Banks earnings continue to take a beating from economic disruptions occasioned by the COVID-19 pandemic. This however is merely a secondary concern for the Central Bank of Kenya (CBK).
The reserve bank’s monetary policy committee (MPC) meets on Thursday next week to discuss among other subjects, the lender’s support for the post-pandemic recovery and the review of the benchmark lending rate.
Meanwhile, banks continue to report depressed earnings. However, the CBK will lose no sleep over the evolution of sector earnings as the industry remains consistently stable by virtue of strong capital and liquidity reserves.
Unlike banks chief executive officers (CEOs) who are occasionally judged on their ability to churn out a return for shareholders, the CBK is judged on the sector’s core stability.
“As long as capital and liquidity thresholds are stable, then the poor performance of banks does not concern the CBK.” Sterling Capital Head of Research Renaldo D’Souza said.
In spite of falling earnings occasioned largely by higher costs of covering potential loan defaults, banks sound capital and liquidity positions have barely been rattled.
“The banking sector remains stable and resilient with strong liquidity and capital adequacy rations,” the CBK noted in its post MPC meeting statement in September.
Meanwhile, capital refers to the integral component of growing a business and incorporates debt, equity and working capital.
The two metrics have continued to strengthen amidst uncertainities as per an analysis by Citizen Digital on banks trading results to September 30.
None of the major banks that have reported earnings in the period have dropped the hammer in progressing the key buffers.
Standard Chartered Bank which recorded a 30.6 per cent dip in profit has for instance grown its capital by 10.3 per cent between April and September to Ksh.40.6 billion, the highest among tier one banks.
Similarly KCB, Equity, Co-operative Bank and Absa which have also recorded significant dip in earnings have also grown their capital bases by 5.7, 2.3, 5.5 and 2.8 per cent respectively over the same period.
Banking sector liquidity has also largely held up with the five banks fluidness ratio averaging 49.2 per cent against a CBK threshold of 20 per cent.
CBK Governor has credited the bank’s rapid response to cushion the industry at the onset of the pandemic.
“Like in any other crisis, liquidity becomes a real problem and so we put measures quickly that would increase liquidity in the system and in banks.

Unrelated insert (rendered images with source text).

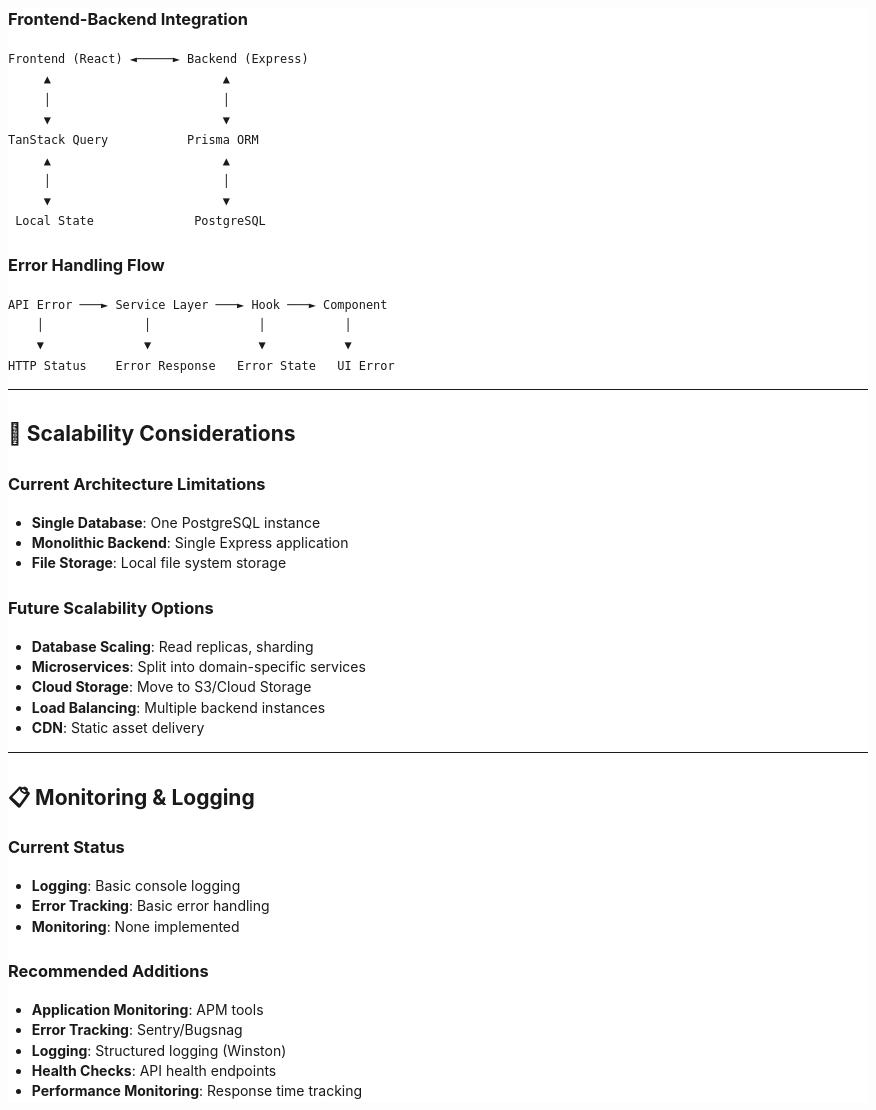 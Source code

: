 ### Frontend-Backend Integration
```
Frontend (React) ◄─────► Backend (Express)
     ▲                        ▲
     │                        │
     ▼                        ▼
TanStack Query           Prisma ORM
     ▲                        ▲
     │                        │
     ▼                        ▼
 Local State              PostgreSQL
```

### Error Handling Flow
```
API Error ───► Service Layer ───► Hook ───► Component
    │              │               │           │
    ▼              ▼               ▼           ▼
HTTP Status    Error Response   Error State   UI Error
```

---

## 🚀 **Scalability Considerations**

### Current Architecture Limitations
- **Single Database**: One PostgreSQL instance
- **Monolithic Backend**: Single Express application
- **File Storage**: Local file system storage

### Future Scalability Options
- **Database Scaling**: Read replicas, sharding
- **Microservices**: Split into domain-specific services
- **Cloud Storage**: Move to S3/Cloud Storage
- **Load Balancing**: Multiple backend instances
- **CDN**: Static asset delivery

---

## 📋 **Monitoring & Logging**

### Current Status
- **Logging**: Basic console logging
- **Error Tracking**: Basic error handling
- **Monitoring**: None implemented

### Recommended Additions
- **Application Monitoring**: APM tools
- **Error Tracking**: Sentry/Bugsnag
- **Logging**: Structured logging (Winston)
- **Health Checks**: API health endpoints
- **Performance Monitoring**: Response time tracking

To date, that has not been a concern at all,” he told the Central Bank of the Future Conference held virtually on Wednesday night.
The CBK has remained proactive to cushion both banks and their clients against the worst from the pandemic.
The reserve bank for instance lowered the cash reserve ratio from 5.25 per cent to 4.25 per cent in March freeing up Ksh.35.2 billion in new funding to banks.
Further, the CBK allowed commercial banks to restructure loans to customer by up to one year easing the pressure on the industry’s asset quality along with the retention of a low benchmark lending rate which presently stands at seven per cent.
Moreover, banks were asked to resubmit their internal capital adequacy assessments and deploy additional interventions such as working in teams to facilitate business continuity.
The interventions have been anchored primarily on the maintenance of public trust and confidence in the banking sector.
“The duration and extent of the pandemic remains uncertain and it is critical that this institutions remain resilient by strengthening their balance sheets through increased provisioning for non-performing loans (NPLs), Further, resilient banks will be in a good position to support the post-pandemic economic recovery,” CBK Director of Banking Supervision Gerald Nyaoma told banking sector CEOs in a memo published in March.